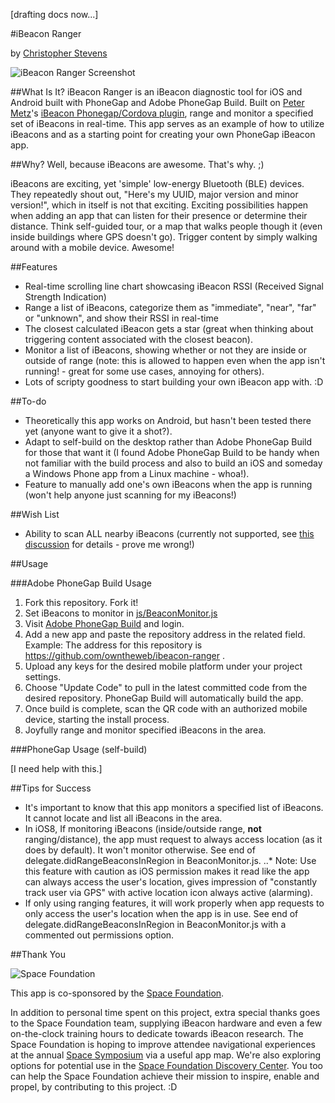 [drafting docs now...]

#iBeacon Ranger

by [Christopher Stevens](http://www.christopherstevens.cc)

![iBeacon Ranger Screenshot](https://raw.githubusercontent.com/owntheweb/ibeacon-ranger/master/img/ibeacon-ranger-screen.png)

##What Is It?
iBeacon Ranger is an iBeacon diagnostic tool for iOS and Android built with PhoneGap and Adobe PhoneGap Build. Built on [Peter Metz](https://github.com/petermetz)'s [iBeacon Phonegap/Cordova plugin](https://github.com/petermetz/cordova-plugin-ibeacon), range and monitor a specified set of iBeacons in real-time. This app serves as an example of how to utilize iBeacons and as a starting point for creating your own PhoneGap iBeacon app.

##Why?
Well, because iBeacons are awesome. That's why. ;)

iBeacons are exciting, yet 'simple' low-energy Bluetooth (BLE) devices. They repeatedly shout out, "Here's my UUID, major version and minor version!", which in itself is not that exciting. Exciting possibilities happen when adding an app that can listen for their presence or determine their distance. Think self-guided tour, or a map that walks people though it (even inside buildings where GPS doesn't go). Trigger content by simply walking around with a mobile device. Awesome!

##Features
* Real-time scrolling line chart showcasing iBeacon RSSI (Received Signal Strength Indication)
* Range a list of iBeacons, categorize them as "immediate", "near", "far" or "unknown", and show their RSSI  in real-time
* The closest calculated iBeacon gets a star (great when thinking about triggering content associated with the closest beacon).
* Monitor a list of iBeacons, showing whether or not they are inside or outside of range (note: this is allowed to happen even when the app isn't running! - great for some use cases, annoying for others).
* Lots of scripty goodness to start building your own iBeacon app with. :D

##To-do
* Theoretically this app works on Android, but hasn't been tested there yet (anyone want to give it a shot?).
* Adapt to self-build on the desktop rather than Adobe PhoneGap Build for those that want it (I found Adobe PhoneGap Build to be handy when not familiar with the build process and also to build an iOS and someday a Windows Phone app from a Linux machine - whoa!).
* Feature to manually add one's own iBeacons when the app is running (won't help anyone just scanning for my iBeacons!)

##Wish List
* Ability to scan ALL nearby iBeacons (currently not supported, see [this discussion](https://github.com/petermetz/cordova-plugin-ibeacon/issues/49) for details - prove me wrong!)

##Usage

###Adobe PhoneGap Build Usage

1. Fork this repository. Fork it!
2. Set iBeacons to monitor in [js/BeaconMonitor.js](https://github.com/owntheweb/ibeacon-ranger/blob/master/js/BeaconMonitor.js)
3. Visit [Adobe PhoneGap Build](https://build.phonegap.com/) and login.
4. Add a new app and paste the repository address in the related field. Example: The address for this repository is https://github.com/owntheweb/ibeacon-ranger .
5. Upload any keys for the desired mobile platform under your project settings.
6. Choose "Update Code" to pull in the latest committed code from the desired repository. PhoneGap Build will automatically build the app.
7. Once build is complete, scan the QR code with an authorized mobile device, starting the install process.
8. Joyfully range and monitor specified iBeacons in the area.

###PhoneGap Usage (self-build)

[I need help with this.]

##Tips for Success
* It's important to know that this app monitors a specified list of iBeacons. It cannot locate and list all iBeacons in the area.
* In iOS8, If monitoring iBeacons (inside/outside range, **not** ranging/distance), the app must request to always access location (as it does by default). It won't monitor otherwise. See end of delegate.didRangeBeaconsInRegion in BeaconMonitor.js.
..* Note: Use this feature with caution as iOS permission makes it read like the app can always access the user's location, gives impression of "constantly track user via GPS" with active location icon always active (alarming).
* If only using ranging features, it will work properly when app requests to only access the user's location when the app is in use. See end of delegate.didRangeBeaconsInRegion in BeaconMonitor.js with a commented out permissions option.

##Thank You

![Space Foundation](http://www.spacefoundation.org/m/vcards/images/sfLogo.png)

This app is co-sponsored by the [Space Foundation](http://www.spacefoundation.org).

In addition to personal time spent on this project, extra special thanks goes to the Space Foundation team, supplying iBeacon hardware and even a few on-the-clock training hours to dedicate towards iBeacon research. The Space Foundation is hoping to improve attendee navigational experiences at the annual [Space Symposium](http://www.spacesymposium.org) via a useful app map. We're also exploring options for potential use in the [Space Foundation Discovery Center](http://www.spacefoundation.org/museum). You too can help the Space Foundation achieve their mission to inspire, enable and propel, by contributing to this project. :D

### Work instruction
Would you filter the entries above and keep each line that has the word "anyone"?

### Exercise output
* Theoretically this app works on Android, but hasn't been tested there yet (anyone want to give it a shot?).
* Feature to manually add one's own iBeacons when the app is running (won't help anyone just scanning for my iBeacons!)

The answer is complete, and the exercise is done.